Loving my husband “until death do us part” has required (at times) hard work. We prepare for storms in our relationship by declaring that divorce is not an option for us.
Setting aside February as a month to read marriage-building books or attend workshops has also helped us stay together for 27 years.
We got an early start this year by going to “He said, She said: Communication that Builds Intimacy in Marriage,” a workshop led by Ed Welch.
Welch is faculty member at the Christian Counseling and Educational Foundation in Philadelphia, and he holds a doctoral degree in counseling and psychology.
Welch began the conference at Sovereign Grace Church in Apex on Jan. 24 and 25 by encouraging the 200 couples who gathered to consider their marriage as an institution created by God. He challenged us to create a mission statement that answers the question, “Why are you together?”
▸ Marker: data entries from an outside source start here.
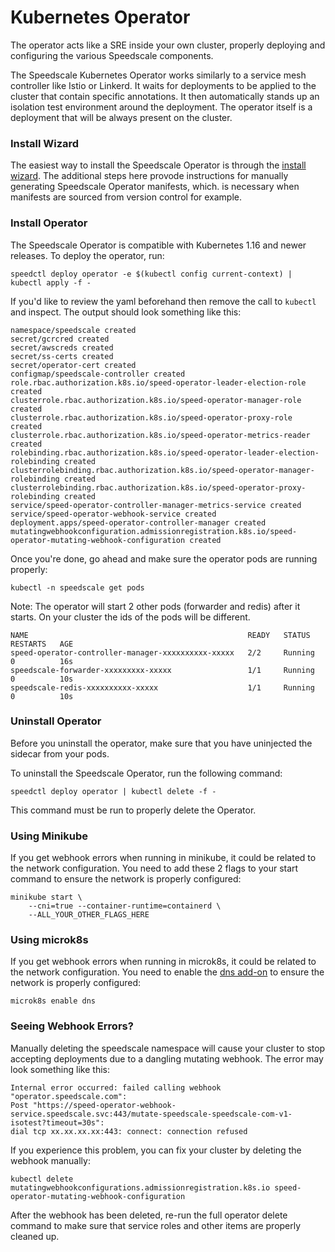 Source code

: 
# Kubernetes Operator

The operator acts like a SRE inside your own cluster, properly deploying and
configuring the various Speedscale components.

The Speedscale Kubernetes Operator works similarly to a service mesh controller like Istio or Linkerd. It waits for deployments to be applied to the cluster that contain specific annotations. It then automatically stands up an isolation test environment around the deployment. The operator itself is a deployment that will be always present on the cluster.

### Install Wizard

The easiest way to install the Speedscale Operator is through the [install wizard](./install-wizard.md).
The additional steps here provode instructions for manually generating Speedscale Operator manifests, which.
is necessary when manifests are sourced from version control for example.

### Install Operator <a href="#install-operator" id="install-operator"></a>

The Speedscale Operator is compatible with Kubernetes 1.16 and newer releases. To deploy the operator, run:

```
speedctl deploy operator -e $(kubectl config current-context) | kubectl apply -f -
```

If you'd like to review the yaml beforehand then remove the call to `kubectl` and inspect. The output should look something like this:

```
namespace/speedscale created
secret/gcrcred created
secret/awscreds created
secret/ss-certs created
secret/operator-cert created
configmap/speedscale-controller created
role.rbac.authorization.k8s.io/speed-operator-leader-election-role created
clusterrole.rbac.authorization.k8s.io/speed-operator-manager-role created
clusterrole.rbac.authorization.k8s.io/speed-operator-proxy-role created
clusterrole.rbac.authorization.k8s.io/speed-operator-metrics-reader created
rolebinding.rbac.authorization.k8s.io/speed-operator-leader-election-rolebinding created
clusterrolebinding.rbac.authorization.k8s.io/speed-operator-manager-rolebinding created
clusterrolebinding.rbac.authorization.k8s.io/speed-operator-proxy-rolebinding created
service/speed-operator-controller-manager-metrics-service created
service/speed-operator-webhook-service created
deployment.apps/speed-operator-controller-manager created
mutatingwebhookconfiguration.admissionregistration.k8s.io/speed-operator-mutating-webhook-configuration created
```

Once you're done, go ahead and make sure the operator pods are running properly:

```
kubectl -n speedscale get pods
```

Note: The operator will start 2 other pods (forwarder and redis) after it starts. On your cluster the ids of the pods will be different.

```
NAME                                                 READY   STATUS    RESTARTS   AGE
speed-operator-controller-manager-xxxxxxxxxx-xxxxx   2/2     Running   0          16s
speedscale-forwarder-xxxxxxxxx-xxxxx                 1/1     Running   0          10s
speedscale-redis-xxxxxxxxxx-xxxxx                    1/1     Running   0          10s
```

### Uninstall Operator <a href="#uninstall-operator" id="uninstall-operator"></a>

Before you uninstall the operator, make sure that you have uninjected the sidecar from your pods.

To uninstall the Speedscale Operator, run the following command:

```
speedctl deploy operator | kubectl delete -f -
```

This command must be run to properly delete the Operator.

### Using Minikube <a href="#webhook-errors" id="webhook-errors"></a>

If you get webhook errors when running in minikube, it could be related to the network configuration. You need to add these 2 flags to your start command to ensure the network is properly configured:

```
minikube start \
    --cni=true --container-runtime=containerd \
    --ALL_YOUR_OTHER_FLAGS_HERE
```

### Using microk8s <a href="#webhook-errors" id="webhook-errors"></a>

If you get webhook errors when running in microk8s, it could be related to the network configuration. You need to enable the [dns add-on](https://microk8s.io/docs/addon-dns) to ensure the network is properly configured:

```
microk8s enable dns
```

### Seeing Webhook Errors? <a href="#webhook-errors" id="webhook-errors"></a>

Manually deleting the speedscale namespace will cause your cluster to stop accepting deployments due to a dangling mutating webhook. The error may look something like this:

```
Internal error occurred: failed calling webhook "operator.speedscale.com":
Post "https://speed-operator-webhook-service.speedscale.svc:443/mutate-speedscale-speedscale-com-v1-isotest?timeout=30s":
dial tcp xx.xx.xx.xx:443: connect: connection refused
```

If you experience this problem, you can fix your cluster by deleting the webhook manually:

```
kubectl delete mutatingwebhookconfigurations.admissionregistration.k8s.io speed-operator-mutating-webhook-configuration
```

After the webhook has been deleted, re-run the full operator delete command to make sure that service roles and other items are properly cleaned up.
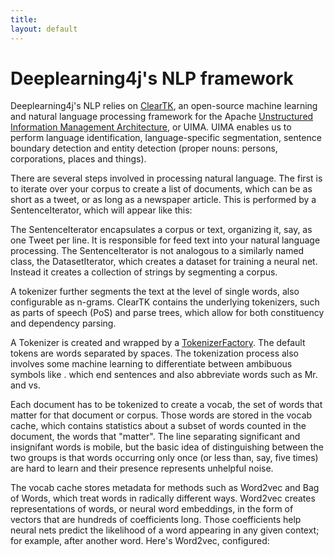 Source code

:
 ```yaml
---
title: 
layout: default
---
```


# Deeplearning4j's NLP framework

Deeplearning4j's NLP relies on [ClearTK](https://cleartk.github.io/cleartk/), an open-source machine learning and natural language processing framework for the Apache [Unstructured Information Management Architecture](https://uima.apache.org/), or UIMA. UIMA enables us to perform language identification, language-specific segmentation, sentence boundary detection and entity detection (proper nouns: persons, corporations, places and things). 

There are several steps involved in processing natural language. The first is to iterate over your corpus to create a list of documents, which can be as short as a tweet, or as long as a newspaper article. This is performed by a SentenceIterator, which will appear like this: 

<script src="http://gist-it.appspot.com/https://github.com/deeplearning4j/dl4j-0.0.3.3-examples/blob/master/src/main/java/org/deeplearning4j/word2vec/Word2VecRawTextExample.java?slice=33:41"></script>

The SentenceIterator encapsulates a corpus or text, organizing it, say, as one Tweet per line. It is responsible for feed text into your natural language processing. The SentenceIterator is not analogous to a similarly named class, the DatasetIterator, which creates a dataset for training a neural net. Instead it creates a collection of strings by segmenting a corpus. 

A tokenizer further segments the text at the level of single words, also configurable as n-grams. ClearTK contains the underlying tokenizers, such as parts of speech (PoS) and parse trees, which allow for both constituency and dependency parsing. 

A Tokenizer is created and wrapped by a [TokenizerFactory](https://github.com/deeplearning4j/deeplearning4j/blob/6f027fd5075e3e76a38123ae5e28c00c17db4361/deeplearning4j-scaleout/deeplearning4j-nlp/src/main/java/org/deeplearning4j/text/tokenization/tokenizerfactory/UimaTokenizerFactory.java). The default tokens are words separated by spaces. The tokenization process also involves some machine learning to differentiate between ambibuous symbols like . which end sentences and also abbreviate words such as Mr. and vs.

<script src="http://gist-it.appspot.com/https://github.com/deeplearning4j/dl4j-0.0.3.3-examples/blob/master/src/main/java/org/deeplearning4j/word2vec/Word2VecRawTextExample.java?slice=43:57"></script>

Each document has to be tokenized to create a vocab, the set of words that matter for that document or corpus. Those words are stored in the vocab cache, which contains statistics about a subset of words counted in the document, the words that "matter". The line separating significant and insignifant words is mobile, but the basic idea of distinguishing between the two groups is that words occurring only once (or less than, say, five times) are hard to learn and their presence represents unhelpful noise.

The vocab cache stores metadata for methods such as Word2vec and Bag of Words, which treat words in radically different ways. Word2vec creates representations of words, or neural word embeddings, in the form of vectors that are hundreds of coefficients long. Those coefficients help neural nets predict the likelihood of a word appearing in any given context; for example, after another word. Here's Word2vec, configured:

<script src="http://gist-it.appspot.com/https://github.com/deeplearning4j/dl4j-0.0.3.3-examples/blob/master/src/main/java/org/deeplearning4j/word2vec/Word2VecRawTextExample.java?slice=58:74"></script>
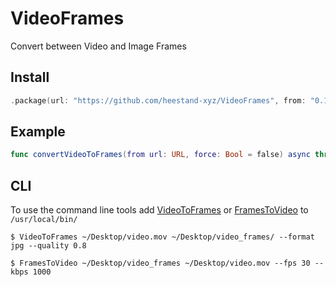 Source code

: # VideoFrames

Convert between Video and Image Frames 

## Install

```swift
.package(url: "https://github.com/heestand-xyz/VideoFrames", from: "0.1.0")
```

## Example

```swift
func convertVideoToFrames(from url: URL, force: Bool = false) async throws -> [_Image]
```

## CLI

To use the command line tools add [VideoToFrames](https://github.com/heestand-xyz/VideoFrames/raw/master/VideoToFrames) or [FramesToVideo](https://github.com/heestand-xyz/VideoFrames/raw/master/FramesToVideo) to `/usr/local/bin/`

```
$ VideoToFrames ~/Desktop/video.mov ~/Desktop/video_frames/ --format jpg --quality 0.8 
```

```
$ FramesToVideo ~/Desktop/video_frames ~/Desktop/video.mov --fps 30 --kbps 1000 
```
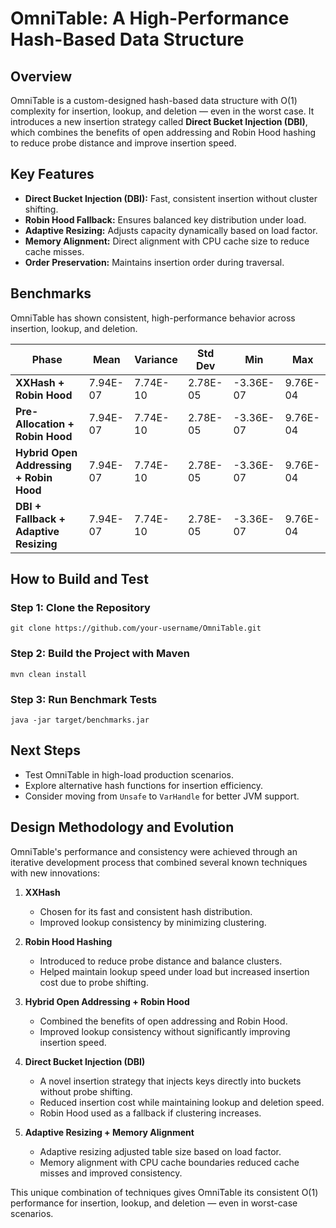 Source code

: 
# OmniTable: A High-Performance Hash-Based Data Structure

## Overview
OmniTable is a custom-designed hash-based data structure with O(1) complexity for insertion, lookup, and deletion — even in the worst case. 
It introduces a new insertion strategy called **Direct Bucket Injection (DBI)**, which combines the benefits of open addressing and Robin Hood hashing to reduce probe distance and improve insertion speed.

## Key Features
- **Direct Bucket Injection (DBI):** Fast, consistent insertion without cluster shifting.
- **Robin Hood Fallback:** Ensures balanced key distribution under load.
- **Adaptive Resizing:** Adjusts capacity dynamically based on load factor.
- **Memory Alignment:** Direct alignment with CPU cache size to reduce cache misses.
- **Order Preservation:** Maintains insertion order during traversal.

## Benchmarks
OmniTable has shown consistent, high-performance behavior across insertion, lookup, and deletion.

| Phase | Mean | Variance | Std Dev | Min | Max |
|-------|-------|----------|---------|-----|-----|
| **XXHash + Robin Hood** | 7.94E-07 | 7.74E-10 | 2.78E-05 | -3.36E-07 | 9.76E-04 |
| **Pre-Allocation + Robin Hood** | 7.94E-07 | 7.74E-10 | 2.78E-05 | -3.36E-07 | 9.76E-04 |
| **Hybrid Open Addressing + Robin Hood** | 7.94E-07 | 7.74E-10 | 2.78E-05 | -3.36E-07 | 9.76E-04 |
| **DBI + Fallback + Adaptive Resizing** | 7.94E-07 | 7.74E-10 | 2.78E-05 | -3.36E-07 | 9.76E-04 |

## How to Build and Test
### Step 1: Clone the Repository
```
git clone https://github.com/your-username/OmniTable.git
```

### Step 2: Build the Project with Maven
```
mvn clean install
```

### Step 3: Run Benchmark Tests
```
java -jar target/benchmarks.jar
```

## Next Steps
- Test OmniTable in high-load production scenarios.
- Explore alternative hash functions for insertion efficiency.
- Consider moving from `Unsafe` to `VarHandle` for better JVM support.

## Design Methodology and Evolution
OmniTable's performance and consistency were achieved through an iterative development process that combined several known techniques with new innovations:

1. **XXHash**  
   - Chosen for its fast and consistent hash distribution.  
   - Improved lookup consistency by minimizing clustering.  

2. **Robin Hood Hashing**  
   - Introduced to reduce probe distance and balance clusters.  
   - Helped maintain lookup speed under load but increased insertion cost due to probe shifting.  

3. **Hybrid Open Addressing + Robin Hood**  
   - Combined the benefits of open addressing and Robin Hood.  
   - Improved lookup consistency without significantly improving insertion speed.  

4. **Direct Bucket Injection (DBI)**  
   - A novel insertion strategy that injects keys directly into buckets without probe shifting.  
   - Reduced insertion cost while maintaining lookup and deletion speed.  
   - Robin Hood used as a fallback if clustering increases.  

5. **Adaptive Resizing + Memory Alignment**  
   - Adaptive resizing adjusted table size based on load factor.  
   - Memory alignment with CPU cache boundaries reduced cache misses and improved consistency.  

This unique combination of techniques gives OmniTable its consistent O(1) performance for insertion, lookup, and deletion — even in worst-case scenarios.
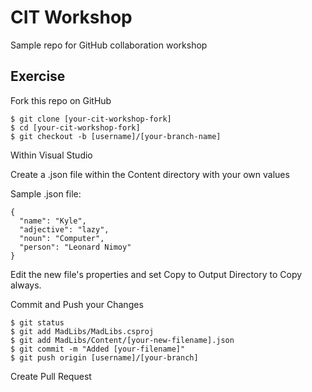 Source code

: # CIT Workshop

Sample repo for GitHub collaboration workshop

## Exercise

Fork this repo on GitHub

```
$ git clone [your-cit-workshop-fork]
$ cd [your-cit-workshop-fork]
$ git checkout -b [username]/[your-branch-name]
```

Within Visual Studio

Create a .json file within the Content directory with your own values

Sample .json file:

```
{
  "name": "Kyle",
  "adjective": "lazy",
  "noun": "Computer",
  "person": "Leonard Nimoy"
}

```

Edit the new file's properties and set Copy to Output Directory to Copy always.

Commit and Push your Changes

```
$ git status
$ git add MadLibs/MadLibs.csproj
$ git add MadLibs/Content/[your-new-filename].json
$ git commit -m "Added [your-filename]"
$ git push origin [username]/[your-branch]
```

Create Pull Request
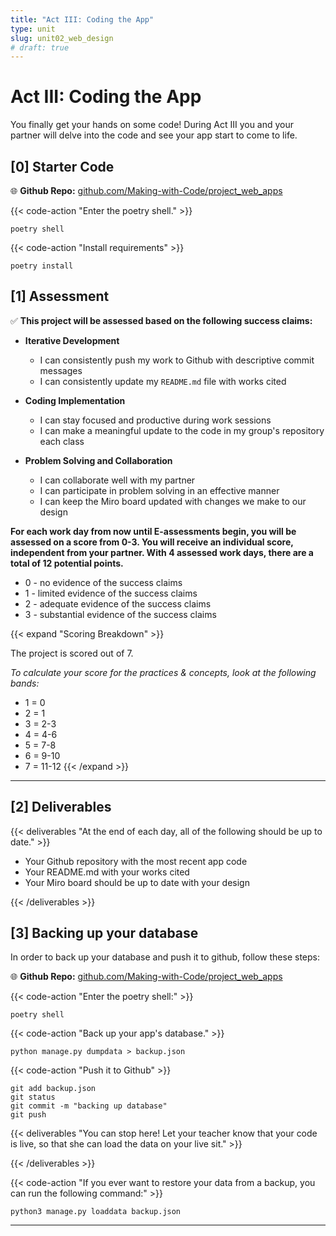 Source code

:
 ```yaml
---
title: "Act III: Coding the App"
type: unit
slug: unit02_web_design
# draft: true
---
```


# Act III: Coding the App 

You finally get your hands on some code! During Act III you and your partner will delve into the code and see your app start to come to life.



## [0] Starter Code

<!-- In this lab, you will be working in groups, storing your shared code in your group's repository.


{{< code-action "Download your repository with starter code for your project." >}}

```shell
cd ~/desktop/making_with_code/cs10/unit_web_apps/
git clone https://github.com/Making-with-Code/project_web_apps_group#.git
cd project_web_apps_group#
```
> replace `#` with your group number -->

🌐 **Github Repo:** [github.com/Making-with-Code/project_web_apps](https://github.com/Making-with-Code/project_web_apps)

{{< code-action "Enter the poetry shell." >}}
```shell
poetry shell
```

{{< code-action "Install requirements" >}}
```shell
poetry install
```

<!-- It contains the following :
- A `project_web_apps` repository containing the following:
  - `\myapp`
    - `models.py` - This is where you will define your model.
    - `views.py` - This is where you will define your routes and endpoints.
  - `database.sqlite` - This is your database file.
  - `README.md` - This is documentation for the backend of your project.
  - `client.py` - This is how the User will interact wiht your server.

{{< code-action "Start coding your first milestone!" >}} With you project management sheet approved by a teacher and your starter code downloaded, you're ready to start creating. -->




## [1] Assessment


✅  **This project will be assessed based on the following success claims:**

- **Iterative Development**
    - I can consistently push my work to Github with descriptive commit messages
    - I can consistently update my `README.md` file with works cited 

- **Coding Implementation**
    - I can stay focused and productive during work sessions
    - I can make a meaningful update to the code in my group's repository each class

- **Problem Solving and Collaboration**
    - I can collaborate well with my partner
    - I can participate in problem solving in an effective manner
    - I can keep the Miro board updated with changes we make to our design


**For each work day from now until E-assessments begin, you will be assessed on a score from 0-3. You will receive an individual score, independent from your partner. With 4 assessed work days, there are a total of 12 potential points.** 
- 0 - no evidence of the success claims
- 1 - limited evidence of the success claims
- 2 - adequate evidence of the success claims
- 3 - substantial evidence of the success claims

{{< expand "Scoring Breakdown" >}}

The project is scored out of 7. 

*To calculate your score for the practices & concepts, look at the following bands:*

- 1 = 0
- 2 = 1
- 3 = 2-3
- 4 = 4-6
- 5 = 7-8
- 6 = 9-10
- 7 = 11-12
{{< /expand >}}


---


## [2] Deliverables

{{< deliverables  "At the end of each day, all of the following should be up to date." >}}

- Your Github repository with the most recent app code
- Your README.md with your works cited
- Your Miro board should be up to date with your design


{{< /deliverables >}}

## [3] Backing up your database

In order to back up your database and push it to github, follow these steps:

<!-- {{< code-action "Go to your repository:" >}}

```shell
cd ~/desktop/making_with_code/cs10/unit_web_apps/project_web_apps_YOURGROUPNAME
``` -->


🌐 **Github Repo:** [github.com/Making-with-Code/project_web_apps](https://github.com/Making-with-Code/project_web_apps)


{{< code-action "Enter the poetry shell:" >}}  
```shell
poetry shell
```
{{< code-action "Back up your app's database." >}}  
```shell
python manage.py dumpdata > backup.json
```
{{< code-action "Push it to Github" >}}  
```shell
git add backup.json
git status
git commit -m "backing up database"
git push
```
{{< deliverables  "You can stop here! Let your teacher know that your code is live, so that she can load the data on your live sit." >}}

{{< /deliverables >}}


{{< code-action "If you ever want to restore your data from a backup, you can run the following command:" >}}  
```shell
python3 manage.py loaddata backup.json
```

--- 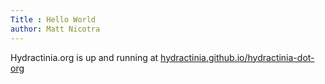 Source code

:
 ```yaml
---
Title : Hello World
author: Matt Nicotra
---
```


Hydractinia.org is up and running at [hydractinia.github.io/hydractinia-dot-org](https://hydractinia.github.io/hydractinia-dot-org/) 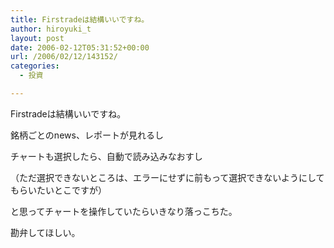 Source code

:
```yaml
---
title: Firstradeは結構いいですね。
author: hiroyuki_t
layout: post
date: 2006-02-12T05:31:52+00:00
url: /2006/02/12/143152/
categories:
  - 投資

---
```

<div class="section">
  <p>
    Firstradeは結構いいですね。
  </p>
  
  <p>
    銘柄ごとのnews、レポートが見れるし
  </p>
  
  <p>
    チャートも選択したら、自動で読み込みなおすし
  </p>
  
  <p>
    （ただ選択できないところは、エラーにせずに前もって選択できないようにしてもらいたいとこですが）
  </p>
  
  <p>
    と思ってチャートを操作していたらいきなり落っこちた。
  </p>
  
  <p>
    勘弁してほしい。
  </p>
</div> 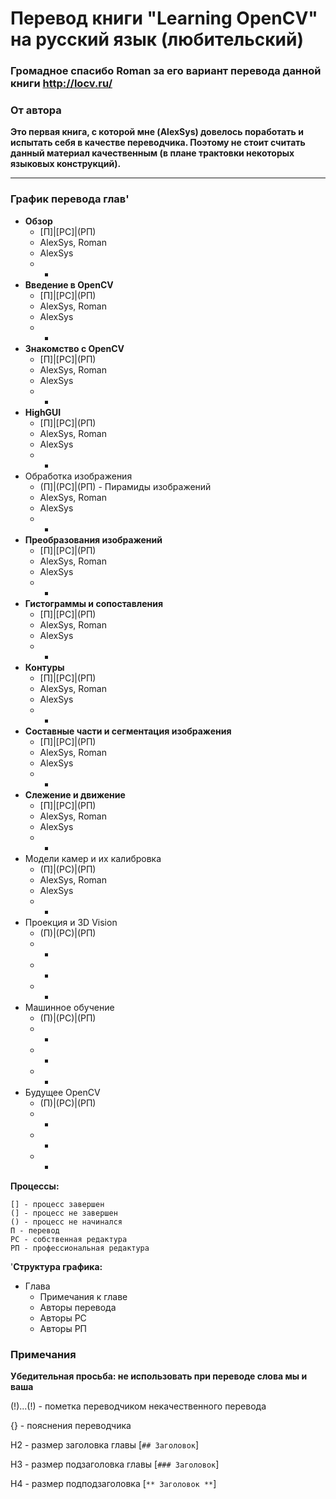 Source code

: # Перевод книги "Learning OpenCV" на русский язык (любительский)

### Громадное спасибо Roman за его вариант перевода данной книги http://locv.ru/

### От автора
**Это первая книга, с которой мне (AlexSys) довелось поработать и испытать себя в качестве переводчика. Поэтому не стоит считать данный материал качественным (в плане трактовки некоторых языковых конструкций).**

---

### График перевода глав'

* **Обзор**
    * [П]|[РС]|(РП)
    * AlexSys, Roman
    * AlexSys 
    * -
* **Введение в OpenCV** 
    * [П]|[РС]|(РП) 
    * AlexSys, Roman
    * AlexSys 
    * -
* **Знакомство с OpenCV**
    * [П]|[РС]|(РП) 
    * AlexSys, Roman
    * AlexSys 
    * - 
* **HighGUI** 
    * [П]|[РС]|(РП)
    * AlexSys, Roman 
    * AlexSys 
    * -
* Обработка изображения 
    * (П]|(РС]|(РП) - Пирамиды изображений
    * AlexSys, Roman
    * AlexSys
    * -
* **Преобразования изображений**
    * [П]|[РС]|(РП)
    * AlexSys, Roman
    * AlexSys
    * -
* **Гистограммы и сопоставления**
    * [П]|[РС]|(РП) 
    * AlexSys, Roman
    * AlexSys
    * -
* **Контуры**
    * [П]|[РС]|(РП) 
    * AlexSys, Roman
    * AlexSys
    * -
* **Составные части и сегментация изображения**
    * [П]|[РС]|(РП) 
    * AlexSys, Roman
    * AlexSys
    * -
* **Слежение и движение**
    * [П]|[РС]|(РП) 
    * AlexSys, Roman
    * AlexSys
    * -
* Модели камер и их калибровка
    * (П]|(РС)|(РП) 
    * AlexSys, Roman
    * AlexSys
    * -
* Проекция и 3D Vision
    * (П)|(РС)|(РП) 
    * - 
    * - 
    * -
* Машинное обучение
    * (П)|(РС)|(РП) 
    * - 
    * - 
    * -
* Будущее OpenCV
    * (П)|(РС)|(РП) 
    * - 
    * - 
    * -

**Процессы:**

	[] - процесс завершен
	(] - процесс не завершен
	() - процесс не начинался
	П - перевод
	РС - собственная редактура
	РП - профессиональная редактура

'**Структура графика:**
* Глава
    * Примечания к главе
    * Авторы перевода
    * Авторы РС
    * Авторы РП

### Примечания

**Убедительная просьба: не использовать при переводе слова мы и ваша**

(!)...(!) - пометка переводчиком некачественного перевода

{} - пояснения переводчика

H2 - размер заголовка главы [```## Заголовок```]

H3 - размер подзаголовка главы [```### Заголовок```]

H4 - размер подподзаголовка [```** Заголовок **```]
Sharing openly from his own 33-year marriage, Welch often paused to find his wife, Sheri, in the audience to help clarify something he was saying or ask permission to share a story from their life together.
Words for their marriage statement of purpose included partnership, friendship and sex.
The word “sex” drew a few gasps from the audience.
Welch said sex was out of their marriage vocabulary for about 15 years.
“Like a food you have an allergic reaction to, I wasn’t allowed to say the word,” he said.
Although Welch, who has authored several books on relationships, depression and addiction, didn’t offer their completed statement, he did share a few examples to get us thinking about what we may want to include.
Here’s one I liked: “To love deeply from the heart so that our children can say in 20 years that we watched our parents grow in love.”
The next part of the workshop focused on the mechanism for change and the need for prayer in our marriage.
Welch suggested we be bold in our declarations and post the statements on Facebook, asking our neighbors to pray with us and for our marriage.
“If it’s not framed as a mission statement and shared with others, it will crumble,” he said.
The last part of the conference focused on really listening to our spouse when they share their joys, dreams, fears, sorrows and anger.
Welch suggested limiting angry words that tear apart a marriage.
I was inspired by our fellow participants who shared their thoughts on the conference. Joy and Dan Pike, longtime Cary residents who have been married for 16 years, came to learn how to keep their marriage a loving one.
“This conference has challenged us to look at the way we communicate, share and love while keeping God at the center and focal point,” Dan Pike said.
David Fisher and his wife of 17 years have six children and don’t often spend time focusing on their relationship.
“We were reminded that God is with us, even when marriage feels like a wilderness,” he said. “We left feeling renewed hope that our marriage will grow in God’s strength.”